IN Brief:
- TKMS and IAI delivered BlueWhale to the German Navy at Eckernförde.
- ATLAS ELEKTRONIK integrated an advanced anti-submarine warfare towed sonar.
- The programme tightens links between autonomy software, sensors, and naval production.
Thyssenkrupp Marine Systems (TKMS) and Israel Aerospace Industries (IAI) have delivered the BlueWhale large autonomous underwater vehicle to the German Navy, handing over the platform at the Eckernförde naval base on February 25.
TKMS and IAI described BlueWhale as a fully autonomous large underwater vehicle combining reconnaissance, sensor technology, and data fusion in a single system. While IAI developed the vehicle, TKMS and its ATLAS ELEKTRONIK segment integrated an advanced anti-submarine warfare towed sonar, creating a joint platform intended to extend the Navy’s underwater sensing reach.

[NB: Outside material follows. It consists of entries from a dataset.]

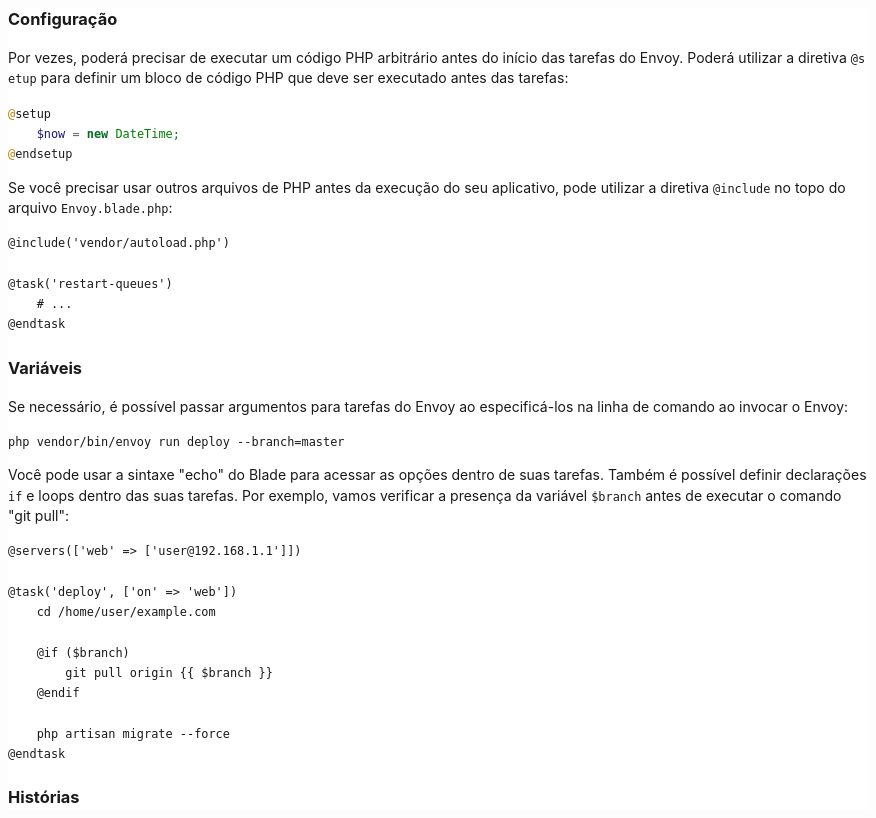 <a name="setup"></a>
### Configuração

 Por vezes, poderá precisar de executar um código PHP arbitrário antes do início das tarefas do Envoy. Poderá utilizar a diretiva `@setup` para definir um bloco de código PHP que deve ser executado antes das tarefas:

```php
@setup
    $now = new DateTime;
@endsetup
```

 Se você precisar usar outros arquivos de PHP antes da execução do seu aplicativo, pode utilizar a diretiva `@include` no topo do arquivo `Envoy.blade.php`:

```blade
@include('vendor/autoload.php')

@task('restart-queues')
    # ...
@endtask
```

<a name="variables"></a>
### Variáveis

 Se necessário, é possível passar argumentos para tarefas do Envoy ao especificá-los na linha de comando ao invocar o Envoy:

```shell
php vendor/bin/envoy run deploy --branch=master
```

 Você pode usar a sintaxe "echo" do Blade para acessar as opções dentro de suas tarefas. Também é possível definir declarações `if` e loops dentro das suas tarefas. Por exemplo, vamos verificar a presença da variável `$branch` antes de executar o comando "git pull":

```blade
@servers(['web' => ['user@192.168.1.1']])

@task('deploy', ['on' => 'web'])
    cd /home/user/example.com

    @if ($branch)
        git pull origin {{ $branch }}
    @endif

    php artisan migrate --force
@endtask
```

<a name="stories"></a>
### Histórias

Michael Ozegowski, Executive Vice President of TKMS ATLAS ELEKTRONIK, said the company is expanding its autonomous capabilities and highlighted “the rapid introduction of new technologies” as a shared goal with the Navy. Boaz Levy, CEO and President of IAI, said the delivery demonstrates close cooperation and “the degree of mutual trust” between Israel and Germany.
TKMS said the delivery follows intensive Baltic Sea testing, with BlueWhale designed to detect targets above and below the surface, collect acoustic information, and locate sea mines.

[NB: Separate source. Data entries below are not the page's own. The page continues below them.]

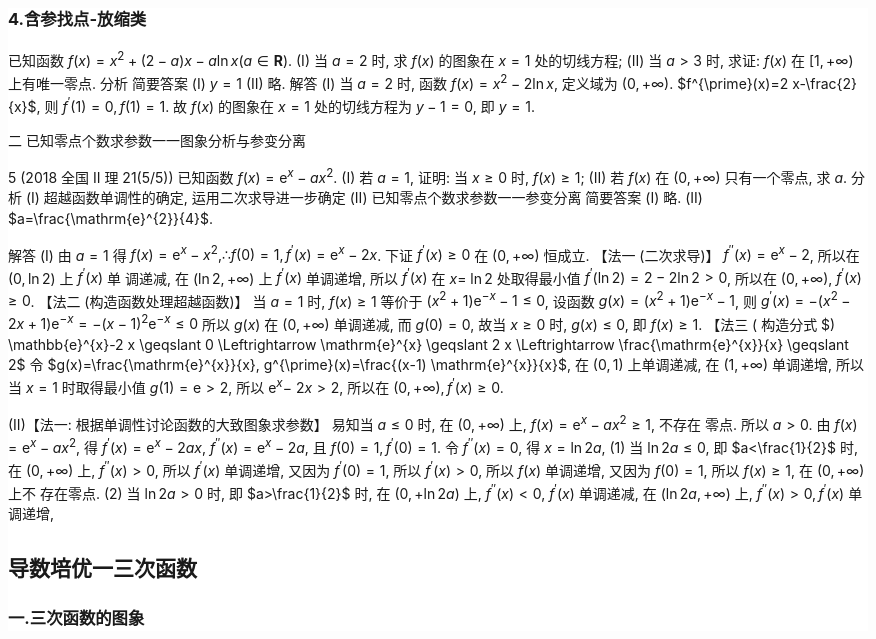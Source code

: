 ### 4.含参找点-放缩类

已知函数 $f(x)=x^{2}+(2-a) x-a \ln x(a \in \mathbf{R})$.
(I) 当 $a=2$ 时, 求 $f(x)$ 的图象在 $x=1$ 处的切线方程;
(II) 当 $a>3$ 时, 求证: $f(x)$ 在 $[1,+\infty)$ 上有唯一零点.
分析
简要答案 (I) $y=1$ (II) 略.
解答 (I) 当 $a=2$ 时, 函数 $f(x)=x^{2}-2 \ln x$, 定义域为 $(0,+\infty)$. $f^{\prime}(x)=2 x-\frac{2}{x}$, 则 $f^{\prime}(1)=0, f(1)=1$. 故 $f(x)$ 的图象在 $x=1$ 处的切线方程为 $y-1=0$, 即 $y=1$.

二 已知零点个数求参数一一图象分析与参变分离

5 (2018 全国 II 理 21(5/5))
已知函数 $f(x)=\mathrm{e}^{x}-a x^{2}$.
(I) 若 $a=1$, 证明: 当 $x \geqslant 0$ 时, $f(x) \geqslant 1$;
(II) 若 $f(x)$ 在 $(0,+\infty)$ 只有一个零点, 求 $a$.
分析 (I) 超越函数单调性的确定, 运用二次求导进一步确定
(II) 已知零点个数求参数一一参变分离
简要答案 (I) 略. (II) $a=\frac{\mathrm{e}^{2}}{4}$.

解答 (I) 由 $a=1$ 得 $f(x)=\mathrm{e}^{x}-x^{2}, \therefore f(0)=1, f^{\prime}(x)=\mathrm{e}^{x}-2 x$.
下证 $f^{\prime}(x) \geqslant 0$ 在 $(0,+\infty)$ 恒成立.
【法一 (二次求导)】 $f^{\prime \prime}(x)=\mathrm{e}^{x}-2$, 所以在 $(0, \ln 2)$ 上 $f^{\prime}(x)$ 单 调递减, 在 $(\ln 2,+\infty)$ 上 $f^{\prime}(x)$ 单调递增, 所以 $f^{\prime}(x)$ 在 $x=$ $\ln 2$ 处取得最小值 $f^{\prime}(\ln 2)=2-2 \ln 2>0$, 所以在 $(0,+\infty)$, $f^{\prime}(x) \geqslant 0$.
【法二 (构造函数处理超越函数)】
当 $a=1$ 时, $f(x) \geqslant 1$ 等价于 $\left(x^{2}+1\right) \mathrm{e}^{-x}-1 \leqslant 0$,
设函数 $g(x)=\left(x^{2}+1\right) \mathrm{e}^{-x}-1$, 
则 $g^{\prime}(x)=-\left(x^{2}-2 x+1\right) \mathrm{e}^{-x}=-(x-1)^{2} \mathrm{e}^{-x} \leqslant 0$
所以 $g(x)$ 在 $(0,+\infty)$ 单调递减, 而 $g(0)=0$, 故当 $x \geqslant 0$ 时, $g(x) \leqslant 0$, 即 $f(x) \geqslant 1$.
【法三 $($ 构造分式 $) \mathbb{e}^{x}-2 x \geqslant 0 \Leftrightarrow \mathrm{e}^{x} \geqslant 2 x \Leftrightarrow \frac{\mathrm{e}^{x}}{x} \geqslant 2$
令 $g(x)=\frac{\mathrm{e}^{x}}{x}, g^{\prime}(x)=\frac{(x-1) \mathrm{e}^{x}}{x}$, 在 $(0,1)$ 上单调递减, 在 $(1,+\infty)$ 单调递增, 所以当 $x=1$ 时取得最小值 $g(1)=\mathrm{e}>2$, 所以 $\mathrm{e}^{x}-$ $2 x>2$, 所以在 $(0,+\infty), f^{\prime}(x) \geqslant 0$.

(II)【法一: 根据单调性讨论函数的大致图象求参数】
易知当 $a \leqslant 0$ 时, 在 $(0,+\infty)$ 上, $f(x)=\mathrm{e}^{x}-a x^{2} \geqslant 1$, 不存在
零点. 所以 $a>0$. 由 $f(x)=\mathrm{e}^{x}-a x^{2}$, 得 $f^{\prime}(x)=\mathrm{e}^{x}-2 a x$, $f^{\prime \prime}(x)=\mathrm{e}^{x}-2 a$, 且 $f(0)=1, f^{\prime}(0)=1$.
令 $f^{\prime \prime}(x)=0$, 得 $x=\ln 2 a$,
(1) 当 $\ln 2 a \leqslant 0$, 即 $a<\frac{1}{2}$ 时, 在 $(0,+\infty)$ 上, $f^{\prime \prime}(x)>0$, 所以 $f^{\prime}(x)$ 单调递增, 又因为 $f^{\prime}(0)=1$, 所以 $f^{\prime}(x)>0$, 所以 $f(x)$ 单调递增, 又因为 $f(0)=1$, 所以 $f(x) \geqslant 1$, 在 $(0,+\infty)$ 上不 存在零点.
(2) 当 $\ln 2 a>0$ 时, 即 $a>\frac{1}{2}$ 时, 在 $(0,+\ln 2 a)$ 上, $f^{\prime \prime}(x)<0$, $f^{\prime}(x)$ 单调递减, 在 $(\ln 2 a,+\infty)$ 上, $f^{\prime \prime}(x)>0, f^{\prime}(x)$ 单调递增,

## 导数培优一三次函数

### 一.三次函数的图象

Sonar integration drives industrial complexity
Large AUVs do not behave like simple drone platforms once a serious sonar payload is involved. A towed sonar imposes integration demands that ripple through hull structure, power budgeting, towing dynamics, and acoustic isolation. Each of those factors has manufacturing consequences — from tighter assembly tolerances to additional acceptance testing aimed at proving the sensor package performs as specified once it is installed, not just when it is on a bench.
The programme’s emphasis on unmanned anti-submarine warfare also pushes the industrial requirement towards repeatability. A single demonstrator can be hand-finished; an operational capability needs stable processes, controlled materials, and supplier consistency across electronics, tether components, and subsea connectors.
TKMS positioned BlueWhale as an “extended sensor arm” for manned platforms, with prospective integration into wider naval networks under a uniform software and data architecture. That framing puts software configuration management and secure update mechanisms as an integral part of the deliverable.
For industry, the sustainment model becomes part of production planning: spare parts provisioning, sensor calibration workflows, depot-level test equipment, and battery or propulsion maintenance routines all need to be defined early if the Navy wants availability rather than a platform that spends its life waiting for specialist intervention.